■ How to complete this task
Copy every entry word for word, but skip the pictures.

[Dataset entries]
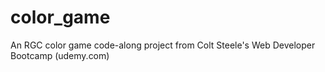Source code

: # color_game
An RGC color game code-along project from Colt Steele's Web Developer Bootcamp (udemy.com)
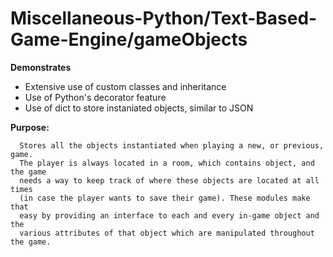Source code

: # Miscellaneous-Python/Text-Based-Game-Engine/gameObjects

**Demonstrates**
* Extensive use of custom classes and inheritance
* Use of Python's decorator feature
* Use of dict to store instaniated objects, similar to JSON

    
**Purpose:**
     
      Stores all the objects instantiated when playing a new, or previous, game.
      The player is always located in a room, which contains object, and the game
      needs a way to keep track of where these objects are located at all times
      (in case the player wants to save their game). These modules make that
      easy by providing an interface to each and every in-game object and the
      various attributes of that object which are manipulated throughout the game.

■ Finished task
Source code

: # color_game
An RGC color game code-along project from Colt Steele's Web Developer Bootcamp (udemy.com)
Source code

: # Miscellaneous-Python/Text-Based-Game-Engine/gameObjects

**Demonstrates**
* Extensive use of custom classes and inheritance
* Use of Python's decorator feature
* Use of dict to store instaniated objects, similar to JSON

    
**Purpose:**
     
      Stores all the objects instantiated when playing a new, or previous, game.
      The player is always located in a room, which contains object, and the game
      needs a way to keep track of where these objects are located at all times
      (in case the player wants to save their game). These modules make that
      easy by providing an interface to each and every in-game object and the
      various attributes of that object which are manipulated throughout the game.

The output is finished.